Leadership. And Community Building. And Hockey…

Hand-drawn Hockey Rink

Community benefit groups of all kinds – traditional nonprofits and government offices and social enterprises – are all taught the benefits of running social change efforts like a business.

But what happens when we throw all that out the window and run those efforts like… hockey?

In this month’s 3 minute video, Creating the Future board member Gayle Valeriote – a Canadian, of course – talks about what it makes possible when we view community work through the lens of the Canadian national pasttime.

5 Responses to Leadership. And Community Building. And Hockey…

  1. Like a great many other Canadians, I’m not a hockey fan at all. But I sure am a fan of how Gayle has used this sport to explain the value of opening up our organizations to our communities.

    I’ve used mirrors versus windows when speaking to the issue but this is much easier to make into a picture. And it’s SO obvious how much the walls prevent us from reaching our goals!

  2. Thanks Karen & Jane. 🙂

    I recently shared this motif with a very wise group of community benefit leaders, in a discussion about what it takes to lower the barriers around our organizations. One person suggested that we need to face our stubborn insistence on nonprofit marketing programs that turn our organizations into iconic brands, rather than places where people come to build community. Wow. Another person helped us to see that high walls are erected in the name of maintaining jobs and careers and protecting ‘best practice’ – that was an eye-opener for many.

    What I learned from this sage group was this: while we can see the walls, we need to act with care in deciding what to do about them. But it does not negate the face that the walls exist, that our communities want to find their place within the vision and mission of our organizations, and that the potential on the other side of the barrier can be immense.

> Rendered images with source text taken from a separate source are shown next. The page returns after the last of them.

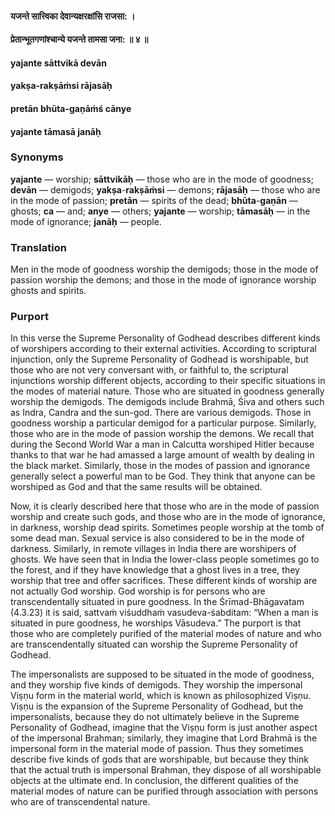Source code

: #### यजन्ते सात्त्विका देवान्यक्षरक्षांसि राजसा: ।
#### प्रेतान्भूतगणांश्चान्ये यजन्ते तामसा जना: ॥ ४ ॥

#### yajante sāttvikā devān
#### yakṣa-rakṣāṁsi rājasāḥ
#### pretān bhūta-gaṇāṁś cānye
#### yajante tāmasā janāḥ

### Synonyms

**yajante** — worship; **sāttvikāḥ** — those who are in the mode of goodness; **devān** — demigods; **yakṣa**-**rakṣāṁsi** — demons; **rājasāḥ** — those who are in the mode of passion; **pretān** — spirits of the dead; **bhūta**-**gaṇān** — ghosts; **ca** — and; **anye** — others; **yajante** — worship; **tāmasāḥ** — in the mode of ignorance; **janāḥ** — people.

### Translation

Men in the mode of goodness worship the demigods; those in the mode of passion worship the demons; and those in the mode of ignorance worship ghosts and spirits.

### Purport

In this verse the Supreme Personality of Godhead describes different kinds of worshipers according to their external activities. According to scriptural injunction, only the Supreme Personality of Godhead is worshipable, but those who are not very conversant with, or faithful to, the scriptural injunctions worship different objects, according to their specific situations in the modes of material nature. Those who are situated in goodness generally worship the demigods. The demigods include Brahmā, Śiva and others such as Indra, Candra and the sun-god. There are various demigods. Those in goodness worship a particular demigod for a particular purpose. Similarly, those who are in the mode of passion worship the demons. We recall that during the Second World War a man in Calcutta worshiped Hitler because thanks to that war he had amassed a large amount of wealth by dealing in the black market. Similarly, those in the modes of passion and ignorance generally select a powerful man to be God. They think that anyone can be worshiped as God and that the same results will be obtained.

Now, it is clearly described here that those who are in the mode of passion worship and create such gods, and those who are in the mode of ignorance, in darkness, worship dead spirits. Sometimes people worship at the tomb of some dead man. Sexual service is also considered to be in the mode of darkness. Similarly, in remote villages in India there are worshipers of ghosts. We have seen that in India the lower-class people sometimes go to the forest, and if they have knowledge that a ghost lives in a tree, they worship that tree and offer sacrifices. These different kinds of worship are not actually God worship. God worship is for persons who are transcendentally situated in pure goodness. In the Śrīmad-Bhāgavatam (4.3.23) it is said, sattvaṁ viśuddhaṁ vasudeva-śabditam: “When a man is situated in pure goodness, he worships Vāsudeva.” The purport is that those who are completely purified of the material modes of nature and who are transcendentally situated can worship the Supreme Personality of Godhead.

The impersonalists are supposed to be situated in the mode of goodness, and they worship five kinds of demigods. They worship the impersonal Viṣṇu form in the material world, which is known as philosophized Viṣṇu. Viṣṇu is the expansion of the Supreme Personality of Godhead, but the impersonalists, because they do not ultimately believe in the Supreme Personality of Godhead, imagine that the Viṣṇu form is just another aspect of the impersonal Brahman; similarly, they imagine that Lord Brahmā is the impersonal form in the material mode of passion. Thus they sometimes describe five kinds of gods that are worshipable, but because they think that the actual truth is impersonal Brahman, they dispose of all worshipable objects at the ultimate end. In conclusion, the different qualities of the material modes of nature can be purified through association with persons who are of transcendental nature.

  3. Gayle, thank you for this. I hope it is thought-provoking for many. It seems to me that the puck possession is significant. That is, my small grassroots group can do little to move the foundation or the people in the offices of the big nonprofit. Yet most of the work is, indeed, being done by individuals or by small groups more like mine, than like those sitting in the offices. Ordinary people rarely today seem to know the power that they have as potential, they tend not to dare to use their real power. Or maybe that’s just what I feel after seeing a very un-democratic legislative process here.